Nel mondo industriale e manifatturiero, invece, un importante contributo dall’intelligenza artificiale può venire nel “sviluppare una produzione a minore impatto ambientale”, fa notare Metta, “e ciò vale anche per l’agricoltura di precisione, sempre meno bucolica e sempre più tecnologizzata, ma anche per fare bene queste cose mancano ancora sensori e tecnologie adeguate da sviluppare”.

Una fase fondamentale, in ogni ambito di attività, è quella del “Design e progettazione”, rimarca Floridi, “perché è importante studiare e poi realizzare spazi e soluzioni ad hoc per la robotica, ma senza dimenticare che gli stessi devono andare bene anche per gli uomini. E questo va fatto in fase di progettazione. Perché se poi ci accorgiamo che ciò che è stato sviluppato in realtà non va bene, tornare indietro e rimediare è più difficile”.

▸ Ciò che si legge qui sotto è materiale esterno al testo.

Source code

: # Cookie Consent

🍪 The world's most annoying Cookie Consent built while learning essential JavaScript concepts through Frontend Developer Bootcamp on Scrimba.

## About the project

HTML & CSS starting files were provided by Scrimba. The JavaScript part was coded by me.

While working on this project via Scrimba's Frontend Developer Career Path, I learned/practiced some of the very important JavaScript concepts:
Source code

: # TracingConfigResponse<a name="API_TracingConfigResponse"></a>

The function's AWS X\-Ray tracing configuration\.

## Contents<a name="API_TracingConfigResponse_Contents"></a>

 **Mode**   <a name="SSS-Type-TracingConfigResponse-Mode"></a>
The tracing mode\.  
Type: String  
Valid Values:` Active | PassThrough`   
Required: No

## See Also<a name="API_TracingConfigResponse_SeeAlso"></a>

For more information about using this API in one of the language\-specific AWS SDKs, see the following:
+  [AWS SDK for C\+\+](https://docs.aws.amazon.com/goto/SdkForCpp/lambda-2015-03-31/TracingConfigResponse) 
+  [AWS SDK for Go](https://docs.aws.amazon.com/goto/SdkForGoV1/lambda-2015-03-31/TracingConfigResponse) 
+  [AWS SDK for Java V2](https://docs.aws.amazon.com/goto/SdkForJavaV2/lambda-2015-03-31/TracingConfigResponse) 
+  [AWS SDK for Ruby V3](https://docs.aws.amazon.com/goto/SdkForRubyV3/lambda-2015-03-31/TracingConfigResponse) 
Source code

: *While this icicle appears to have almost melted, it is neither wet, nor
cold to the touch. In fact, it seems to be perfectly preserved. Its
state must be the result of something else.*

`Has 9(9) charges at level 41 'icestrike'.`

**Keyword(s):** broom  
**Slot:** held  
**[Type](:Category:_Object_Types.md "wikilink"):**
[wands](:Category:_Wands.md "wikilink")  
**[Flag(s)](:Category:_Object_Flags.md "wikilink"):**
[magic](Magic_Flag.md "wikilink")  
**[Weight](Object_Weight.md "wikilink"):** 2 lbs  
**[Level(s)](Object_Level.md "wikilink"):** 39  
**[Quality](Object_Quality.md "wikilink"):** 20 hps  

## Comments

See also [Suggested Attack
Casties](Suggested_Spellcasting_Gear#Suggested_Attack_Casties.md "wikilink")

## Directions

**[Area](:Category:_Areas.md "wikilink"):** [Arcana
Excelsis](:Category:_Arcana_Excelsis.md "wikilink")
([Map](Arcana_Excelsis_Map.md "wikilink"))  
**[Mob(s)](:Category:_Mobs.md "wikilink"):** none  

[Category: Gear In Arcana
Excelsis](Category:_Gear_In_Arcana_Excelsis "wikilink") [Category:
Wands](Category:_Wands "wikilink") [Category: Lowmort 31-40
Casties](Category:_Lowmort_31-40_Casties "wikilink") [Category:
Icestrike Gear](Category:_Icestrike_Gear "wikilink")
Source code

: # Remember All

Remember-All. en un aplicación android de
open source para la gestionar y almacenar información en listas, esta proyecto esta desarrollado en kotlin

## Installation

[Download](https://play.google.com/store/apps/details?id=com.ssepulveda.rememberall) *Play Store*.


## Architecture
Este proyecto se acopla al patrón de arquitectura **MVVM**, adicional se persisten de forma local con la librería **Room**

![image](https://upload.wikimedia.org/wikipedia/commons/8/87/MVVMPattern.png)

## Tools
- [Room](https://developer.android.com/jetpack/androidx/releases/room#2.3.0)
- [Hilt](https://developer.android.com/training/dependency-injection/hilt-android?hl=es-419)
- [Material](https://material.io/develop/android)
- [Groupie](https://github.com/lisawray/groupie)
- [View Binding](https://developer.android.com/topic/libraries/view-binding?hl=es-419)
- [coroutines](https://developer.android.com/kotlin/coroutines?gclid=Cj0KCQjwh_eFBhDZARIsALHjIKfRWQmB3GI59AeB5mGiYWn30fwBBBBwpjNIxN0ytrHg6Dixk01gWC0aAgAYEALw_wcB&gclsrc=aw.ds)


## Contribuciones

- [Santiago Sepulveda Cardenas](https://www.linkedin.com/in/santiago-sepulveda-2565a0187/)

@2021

Attivare un robot come accendere una lampadina

Un’altra considerazione riguarda il mondo del lavoro, e l’ormai lunga polemica che vuole la robotica portare via posti di lavoro alle persone: “è molto limitato e limitante vedere le cose in questo modo”, rileva il filosofo, “anche perché il lavoro non è una quantità finita di attività, il lavoro non è una torta, per cui togliendone via una fetta ne rimane di meno: c’è e ci sarà sempre da fare, ma in modo diverso rispetto a prima. La robotica porta a ripensare il mondo del lavoro, con nuove e diverse opportunità”.

E poi Floridi, come ogni approccio realmente innovativo, guarda avanti: “oggi parliamo di intelligenza artificiale come se fosse ancora fantascienza, tra qualche anno sarà diventata qualcosa di comune, quotidiano, banale, come per tutti noi lo è l’uso dell’elettricità”. Non ci sarà niente di strano nell’attivare un robot, come accendere una lampadina o il televisore.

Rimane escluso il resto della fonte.